Nevada Star Resource Corp.
OTC Bulletin Board : NVSRF
TSX VENTURE : NEV

Nevada Star Resource Corp.

December 29, 2006 14:50 ET

Nevada Star Announces CDN $8 Million Brokered Private Placement

SEATTLE, WASHINGTON--(CCNMatthews - Dec. 29, 2006) - Nevada Star Resource Corp. ("Nevada Star" or the "Company") (TSX VENTURE:NEV)(OTCBB:NVSRF) announces a brokered private placement (the "Offering") with Patica Securities Limited or a syndicate led by Patica Securities Limited (together, the "Agent") of up to 8,888,889 subscription receipts (the "Subscription Receipts") at a price of CDN $0.90 per Subscription Receipt (the "Issue Price") for gross proceeds of up to approximately CDN $8 million, on a best efforts basis. The Issue Price reflects a 1 for 5 share consolidation coincident with the completion of the proposed amalgamation with Pure Nickel Inc. and related transaction (collectively, the "Proposed Transaction") which is further described in Nevada Star's news release dated October 16, 2006. The Proposed Transaction will be completed upon issuance by the Director of Corporations pursuant to the Canada Business Corporations Act, as amended, (the "CBCA") of a certificate of amalgamation pursuant to section 185(4) of the CBCA (the "Escrow Release Conditions").
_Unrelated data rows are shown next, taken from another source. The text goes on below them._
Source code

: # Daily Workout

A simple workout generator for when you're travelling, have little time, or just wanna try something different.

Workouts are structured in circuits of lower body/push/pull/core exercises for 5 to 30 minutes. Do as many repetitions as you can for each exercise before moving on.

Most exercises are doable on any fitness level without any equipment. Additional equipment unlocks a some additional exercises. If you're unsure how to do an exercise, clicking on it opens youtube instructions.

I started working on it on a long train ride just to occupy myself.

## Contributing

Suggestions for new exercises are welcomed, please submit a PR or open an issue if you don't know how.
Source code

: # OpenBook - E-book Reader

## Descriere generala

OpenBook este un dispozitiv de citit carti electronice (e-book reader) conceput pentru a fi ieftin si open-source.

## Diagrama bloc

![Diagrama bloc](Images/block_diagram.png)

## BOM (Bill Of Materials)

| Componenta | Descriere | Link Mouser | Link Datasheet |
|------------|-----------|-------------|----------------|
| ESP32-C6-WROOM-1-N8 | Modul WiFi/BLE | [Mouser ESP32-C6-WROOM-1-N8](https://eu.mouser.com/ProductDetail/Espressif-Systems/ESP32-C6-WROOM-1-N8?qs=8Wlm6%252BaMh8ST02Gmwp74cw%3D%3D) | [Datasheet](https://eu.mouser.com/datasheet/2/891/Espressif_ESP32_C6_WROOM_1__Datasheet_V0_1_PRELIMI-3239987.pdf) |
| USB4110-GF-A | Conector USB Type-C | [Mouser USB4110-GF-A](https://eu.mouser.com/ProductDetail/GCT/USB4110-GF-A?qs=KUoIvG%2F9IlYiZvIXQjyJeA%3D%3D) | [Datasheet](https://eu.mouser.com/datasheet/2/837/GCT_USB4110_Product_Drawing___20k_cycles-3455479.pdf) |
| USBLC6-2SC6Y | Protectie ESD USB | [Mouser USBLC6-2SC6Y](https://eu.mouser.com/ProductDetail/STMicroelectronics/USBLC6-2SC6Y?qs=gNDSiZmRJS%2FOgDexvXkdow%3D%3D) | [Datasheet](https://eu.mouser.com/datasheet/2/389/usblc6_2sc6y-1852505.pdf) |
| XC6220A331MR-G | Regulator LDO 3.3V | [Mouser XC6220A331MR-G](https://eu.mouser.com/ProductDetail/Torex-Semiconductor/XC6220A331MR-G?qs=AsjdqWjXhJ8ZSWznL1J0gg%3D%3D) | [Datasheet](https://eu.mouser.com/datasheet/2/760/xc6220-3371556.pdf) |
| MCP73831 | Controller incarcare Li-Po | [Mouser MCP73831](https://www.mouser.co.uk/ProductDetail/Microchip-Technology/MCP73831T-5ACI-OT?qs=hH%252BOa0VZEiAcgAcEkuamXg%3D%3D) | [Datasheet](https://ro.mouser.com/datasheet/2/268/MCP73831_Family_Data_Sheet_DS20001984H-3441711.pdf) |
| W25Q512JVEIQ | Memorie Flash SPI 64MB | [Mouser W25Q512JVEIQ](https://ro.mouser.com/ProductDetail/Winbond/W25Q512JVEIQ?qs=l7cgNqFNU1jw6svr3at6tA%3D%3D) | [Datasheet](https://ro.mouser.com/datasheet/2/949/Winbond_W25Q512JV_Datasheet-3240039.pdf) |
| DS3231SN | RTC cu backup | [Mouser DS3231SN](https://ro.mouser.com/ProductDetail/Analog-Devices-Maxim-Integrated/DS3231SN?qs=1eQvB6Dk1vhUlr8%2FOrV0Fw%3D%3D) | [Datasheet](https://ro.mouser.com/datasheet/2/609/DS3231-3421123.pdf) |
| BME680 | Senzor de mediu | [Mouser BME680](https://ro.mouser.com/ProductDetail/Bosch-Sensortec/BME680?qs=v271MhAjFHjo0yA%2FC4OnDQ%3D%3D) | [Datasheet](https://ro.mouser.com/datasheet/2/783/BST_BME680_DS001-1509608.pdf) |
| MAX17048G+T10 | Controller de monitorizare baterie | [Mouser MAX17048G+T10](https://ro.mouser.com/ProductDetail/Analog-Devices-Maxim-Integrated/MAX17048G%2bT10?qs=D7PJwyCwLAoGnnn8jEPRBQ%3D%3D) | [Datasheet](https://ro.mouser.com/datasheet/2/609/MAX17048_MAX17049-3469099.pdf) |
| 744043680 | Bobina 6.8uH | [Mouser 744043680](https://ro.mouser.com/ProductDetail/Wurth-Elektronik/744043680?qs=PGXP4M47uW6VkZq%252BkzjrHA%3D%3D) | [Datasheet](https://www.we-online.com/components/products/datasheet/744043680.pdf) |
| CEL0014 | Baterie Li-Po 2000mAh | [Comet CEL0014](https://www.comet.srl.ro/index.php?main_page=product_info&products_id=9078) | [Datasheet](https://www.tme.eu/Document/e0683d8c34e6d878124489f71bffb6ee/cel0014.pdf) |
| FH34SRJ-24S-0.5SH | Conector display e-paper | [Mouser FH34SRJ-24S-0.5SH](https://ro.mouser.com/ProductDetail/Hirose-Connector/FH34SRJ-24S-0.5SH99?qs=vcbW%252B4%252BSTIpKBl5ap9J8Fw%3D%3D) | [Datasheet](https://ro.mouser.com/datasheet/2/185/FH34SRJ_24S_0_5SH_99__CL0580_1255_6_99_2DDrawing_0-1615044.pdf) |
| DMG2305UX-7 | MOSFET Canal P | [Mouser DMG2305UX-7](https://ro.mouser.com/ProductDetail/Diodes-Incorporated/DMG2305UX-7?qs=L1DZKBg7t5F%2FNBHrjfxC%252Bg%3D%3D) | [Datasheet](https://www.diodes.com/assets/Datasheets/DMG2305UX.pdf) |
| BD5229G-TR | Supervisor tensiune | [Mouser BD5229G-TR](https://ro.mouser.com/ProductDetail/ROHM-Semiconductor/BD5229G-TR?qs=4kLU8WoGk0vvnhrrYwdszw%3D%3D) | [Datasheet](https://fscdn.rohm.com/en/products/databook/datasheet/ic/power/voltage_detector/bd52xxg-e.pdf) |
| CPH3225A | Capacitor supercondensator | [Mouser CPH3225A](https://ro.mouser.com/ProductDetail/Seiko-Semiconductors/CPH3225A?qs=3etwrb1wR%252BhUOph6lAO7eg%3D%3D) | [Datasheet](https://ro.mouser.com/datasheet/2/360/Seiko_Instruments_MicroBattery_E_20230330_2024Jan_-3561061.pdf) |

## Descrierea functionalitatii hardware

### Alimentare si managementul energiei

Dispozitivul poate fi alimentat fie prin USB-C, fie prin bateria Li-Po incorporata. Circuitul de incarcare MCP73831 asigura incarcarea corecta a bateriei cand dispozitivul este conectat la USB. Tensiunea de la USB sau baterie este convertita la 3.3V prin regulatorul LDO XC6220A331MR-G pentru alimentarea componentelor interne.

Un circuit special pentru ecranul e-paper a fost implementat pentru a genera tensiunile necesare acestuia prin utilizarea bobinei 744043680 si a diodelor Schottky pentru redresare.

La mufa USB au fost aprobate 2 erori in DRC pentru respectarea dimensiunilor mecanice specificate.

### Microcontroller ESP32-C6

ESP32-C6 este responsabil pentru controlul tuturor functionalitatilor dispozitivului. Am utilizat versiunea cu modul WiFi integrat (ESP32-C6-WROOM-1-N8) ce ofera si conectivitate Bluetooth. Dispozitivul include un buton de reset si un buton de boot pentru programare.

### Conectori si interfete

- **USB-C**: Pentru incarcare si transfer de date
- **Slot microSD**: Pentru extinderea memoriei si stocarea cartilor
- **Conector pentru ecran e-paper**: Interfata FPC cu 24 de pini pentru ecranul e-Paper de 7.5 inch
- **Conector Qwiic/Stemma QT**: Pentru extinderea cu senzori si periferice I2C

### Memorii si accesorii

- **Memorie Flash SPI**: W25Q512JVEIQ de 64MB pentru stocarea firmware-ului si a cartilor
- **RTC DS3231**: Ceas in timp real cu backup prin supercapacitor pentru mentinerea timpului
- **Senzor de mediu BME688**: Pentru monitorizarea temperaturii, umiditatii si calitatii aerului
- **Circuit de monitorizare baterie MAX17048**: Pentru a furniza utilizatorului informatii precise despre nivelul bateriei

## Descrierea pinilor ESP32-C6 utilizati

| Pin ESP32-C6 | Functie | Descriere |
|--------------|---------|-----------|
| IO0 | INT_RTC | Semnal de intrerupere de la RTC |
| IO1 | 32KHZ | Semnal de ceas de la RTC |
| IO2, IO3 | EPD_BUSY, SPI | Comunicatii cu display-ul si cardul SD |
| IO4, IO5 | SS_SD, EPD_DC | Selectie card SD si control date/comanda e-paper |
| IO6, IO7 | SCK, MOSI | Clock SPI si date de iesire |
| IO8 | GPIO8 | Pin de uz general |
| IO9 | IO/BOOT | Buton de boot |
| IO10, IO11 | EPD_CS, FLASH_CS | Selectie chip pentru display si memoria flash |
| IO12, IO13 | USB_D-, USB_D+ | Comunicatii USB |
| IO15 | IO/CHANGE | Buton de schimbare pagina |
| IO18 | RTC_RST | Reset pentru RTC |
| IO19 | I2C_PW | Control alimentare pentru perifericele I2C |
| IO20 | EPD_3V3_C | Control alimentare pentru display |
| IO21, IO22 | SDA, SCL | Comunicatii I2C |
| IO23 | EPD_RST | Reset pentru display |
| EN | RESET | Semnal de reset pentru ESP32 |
Closing (the "Closing") of the Offering is scheduled for January 15, 2007. The Offering is subject to TSX Venture Exchange approval.

At Closing, the gross proceeds of the Offering shall be deposited in escrow (the "Escrowed Funds") in an interest bearing account pending satisfaction of the Escrow Release Conditions and the Subscription Receipts shall be issued to the Agent. The Subscription Receipts, and underlying securities, will be subject to a hold period ending four months and one day following the Closing.

Upon satisfaction of the Escrow Release Conditions, each Subscription Receipt will be automatically exercised for no additional consideration into units (the "Resulting Issuer Units") of the Company. Each Resulting Issuer Unit is comprised of one common share of the Company post-Proposed Transaction (the "Resulting Issuer Common Share") and one half of one common share purchase warrant of the Company post-Proposed Transaction (the "Resulting Issuer Warrant"). Each whole Resulting Issuer Warrant will entitle the holder thereof to purchase one Resulting Issuer Common Share for a price of CDN $1.20 for a period of 18 months from the date of issuance of the Resulting Issuer Units.

In the event that the Escrow Release Conditions are not satisfied by March 30, 2007, the Escrowed Funds together with accrued interest earned thereon will be returned to the holders of the Subscription Receipts and the Subscription Receipts will be cancelled.

Upon the issuance of the Resulting Issuer Units to the holders of the Subscription Receipts, the Agent will be paid a cash commission equal to 7% of the aggregate gross proceeds raised in the Offering. At that time, the Agent will also be granted compensation warrants (the "Compensation Warrants") exercisable at any time for a period of up to 18 months following the date of issuance to purchase Resulting Issuer Common Shares in the number equal to 5% of the aggregate Subscription Receipts sold under the Offering, subject to anti-dilution adjustments.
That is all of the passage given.